Wandered out the station. Quite a few fit guys swaggered past. Spotted the Tara Theatre across the road. Told David that was was the theatre where I was once interviewed on stage by a bearded comic in a turban who spent the entire interview cooking a vegetable curry.

Entered the theatre. No one around. So David pressed the intercom buzzer and a voice bellowed out, “Come back at 7:30!” So we wandered back down Garrett Lane to find somewhere to eat. Ended up in Carluccio’s. David ordered the breaded chicken and I had the sea food pasta. We both had a Prosecco, served by a very friendly Spanish girl. David was a bit down. But, as so often happens when we get together, we talked a bit about the possibility of one of us dropping dead at any minute which immediately cheered us up. Wolfed down our panna cottas and headed back to the theatre.

The play was called An Instinct for Kindness, a one man show by Chris Lamer about the assisted death of his MS suffering partner through Dignitas. Obviously it was very emotional - but it was also surprisingly funny. At one point Chris described how, moments before she was about to die, his partner asked him to read the last chapter of a book as she wanted to find out what happened in the end. Halfway through it she stopped him and said, “That’s weird! All the characters seem to have changed.” Then Chris realised he’d brought the wrong book. “Now I’ll never find out what happens!” his partner laughed. This black humour reminded me of when I was with a friend in a church and we were saying our last goodbyes to his dead boyfriend, lying in an open coffin. As my friend bent down to give him a final kiss, the coffin suddenly started to collapse. And we spent the next few minutes in utter panic, trying to stop his boyfriend falling out before the family members walked in.

After the performance I told Chris that I couldn’t say it was an enjoyable play, given the subject matter, but it was very well done. Wish I hadn’t said anything as I didn’t explain myself very well and he looked at me a bit strangely.

Caught the train home.   

Thursday 14th July
Went to the Finborough Theatre with Jorge to see a dramatised play reading by Nicholas de Jongh. The play was called There Goes My Future and it moved between 1929 and 1976, involving two young men who meet at an election night party and an actress who falls from fame and glory.

Arrived at the Finborough to find the place buzzing with actors, producers and Soho Gym personal trainers. Got chatting with David McGillivray who writes wonderful articles on gay history for QX magazine.
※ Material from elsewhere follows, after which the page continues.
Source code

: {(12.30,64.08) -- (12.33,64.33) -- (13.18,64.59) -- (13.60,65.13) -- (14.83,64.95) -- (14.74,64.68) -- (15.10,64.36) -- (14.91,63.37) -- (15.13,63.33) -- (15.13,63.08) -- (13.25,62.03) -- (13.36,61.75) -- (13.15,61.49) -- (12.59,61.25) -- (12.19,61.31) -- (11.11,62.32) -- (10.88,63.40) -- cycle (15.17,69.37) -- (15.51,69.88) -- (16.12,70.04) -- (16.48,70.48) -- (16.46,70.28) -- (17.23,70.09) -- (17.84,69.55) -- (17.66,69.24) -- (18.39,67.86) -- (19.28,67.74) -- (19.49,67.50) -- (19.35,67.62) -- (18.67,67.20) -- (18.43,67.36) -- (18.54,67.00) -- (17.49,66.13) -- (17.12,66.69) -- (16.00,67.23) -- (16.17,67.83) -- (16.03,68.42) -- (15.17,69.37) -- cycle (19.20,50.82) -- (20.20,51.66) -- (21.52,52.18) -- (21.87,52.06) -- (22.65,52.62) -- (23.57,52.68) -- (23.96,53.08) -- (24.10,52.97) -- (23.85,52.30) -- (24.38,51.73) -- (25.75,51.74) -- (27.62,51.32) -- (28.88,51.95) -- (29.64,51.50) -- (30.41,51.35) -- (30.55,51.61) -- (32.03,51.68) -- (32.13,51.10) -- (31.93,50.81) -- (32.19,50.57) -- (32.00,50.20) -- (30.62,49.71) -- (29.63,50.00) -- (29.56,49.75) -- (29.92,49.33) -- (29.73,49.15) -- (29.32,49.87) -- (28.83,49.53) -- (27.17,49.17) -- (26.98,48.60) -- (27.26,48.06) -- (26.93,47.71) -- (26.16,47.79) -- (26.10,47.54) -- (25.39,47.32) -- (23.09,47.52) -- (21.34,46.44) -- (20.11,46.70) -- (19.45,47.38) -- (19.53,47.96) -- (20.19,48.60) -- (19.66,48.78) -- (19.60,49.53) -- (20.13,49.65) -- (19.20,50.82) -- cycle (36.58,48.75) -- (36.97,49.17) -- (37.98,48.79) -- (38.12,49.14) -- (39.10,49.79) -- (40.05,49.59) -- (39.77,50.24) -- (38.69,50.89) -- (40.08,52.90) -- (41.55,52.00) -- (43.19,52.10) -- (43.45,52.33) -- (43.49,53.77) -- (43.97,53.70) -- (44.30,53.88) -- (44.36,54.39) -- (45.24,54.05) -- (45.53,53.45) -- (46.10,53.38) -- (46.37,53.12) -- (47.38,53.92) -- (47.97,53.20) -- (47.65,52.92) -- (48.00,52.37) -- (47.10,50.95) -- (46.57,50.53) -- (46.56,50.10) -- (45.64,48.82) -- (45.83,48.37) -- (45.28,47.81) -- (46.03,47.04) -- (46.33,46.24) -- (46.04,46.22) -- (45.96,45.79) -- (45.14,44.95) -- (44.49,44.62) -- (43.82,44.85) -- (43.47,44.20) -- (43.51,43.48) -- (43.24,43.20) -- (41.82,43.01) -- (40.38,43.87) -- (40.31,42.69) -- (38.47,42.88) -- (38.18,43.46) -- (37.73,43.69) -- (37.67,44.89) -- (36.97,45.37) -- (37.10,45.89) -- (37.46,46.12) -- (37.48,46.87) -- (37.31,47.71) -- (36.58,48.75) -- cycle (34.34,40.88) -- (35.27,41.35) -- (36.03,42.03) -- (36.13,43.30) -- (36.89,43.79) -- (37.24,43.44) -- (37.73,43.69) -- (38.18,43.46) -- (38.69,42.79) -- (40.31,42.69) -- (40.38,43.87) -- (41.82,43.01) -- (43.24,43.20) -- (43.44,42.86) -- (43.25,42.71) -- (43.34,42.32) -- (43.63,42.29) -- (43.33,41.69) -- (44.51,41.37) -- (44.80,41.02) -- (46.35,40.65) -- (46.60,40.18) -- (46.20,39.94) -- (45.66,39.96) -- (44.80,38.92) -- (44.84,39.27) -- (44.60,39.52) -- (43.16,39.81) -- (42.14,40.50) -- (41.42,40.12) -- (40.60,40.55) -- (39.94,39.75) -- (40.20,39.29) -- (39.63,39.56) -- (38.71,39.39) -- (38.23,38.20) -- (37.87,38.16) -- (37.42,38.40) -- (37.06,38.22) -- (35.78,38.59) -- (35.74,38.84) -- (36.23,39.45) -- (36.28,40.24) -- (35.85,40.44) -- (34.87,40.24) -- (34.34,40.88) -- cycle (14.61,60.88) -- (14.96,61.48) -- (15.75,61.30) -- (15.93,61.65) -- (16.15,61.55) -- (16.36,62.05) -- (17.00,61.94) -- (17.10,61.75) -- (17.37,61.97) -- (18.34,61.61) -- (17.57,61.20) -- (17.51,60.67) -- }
I’d read a few drafts of Nicholas’s play and so was interested to see how it translated on the stage. It didn’t disappoint. Nicholas has an enviable ability to write very witty period dialogue. He did the same in Plague Over England. In this play, he again managed to summon up an era without the audience being bludgeoned with dates and events. And having the play built around a party of coke sniffing elderly people was particularly amusing. The audience certainly thought so and it all bodes well for a full scale production. He could have another big hit on his hands.

Caught the C1 home, Jorge reminding me that Nicholas’s success was a lesson to me. Get off Facebook and start writing!

Saturday 16th July
Arranged to meet Martin Watkins in Soho, in Soho Square. We walked down Dean Street and ended up in my favourite coffee shop on the corner of Old Compton Street and Dean Street.

Sat outside, admiring the forearms of tattooed straight men while chatting about Grindr/Scruff profile pix, cam obsessed bi-boys, the avant-garde Manchester art scene and Thai Ladyboys lip synching to Beyoncé covers.     

Pam the Fag Lady tottered over. ‘I haven’t got any money today Pam,’ I shrugged. Then she spotted a pound coin on the table. Pam can spot a gold coin at twenty paces. So I let her take it. Told Martin that the week before I’d been sitting in exactly the same spot with Angie and Angie’d asked Pam when she’d last had sex. Pam replied that it’d been thirty years before. She’d been raped and while her attacker was raping her he’d shoved a knife down her throat and then afterwards he forced it up her vagina. Suddenly it’d all made sense why her life had turned out the way it had.  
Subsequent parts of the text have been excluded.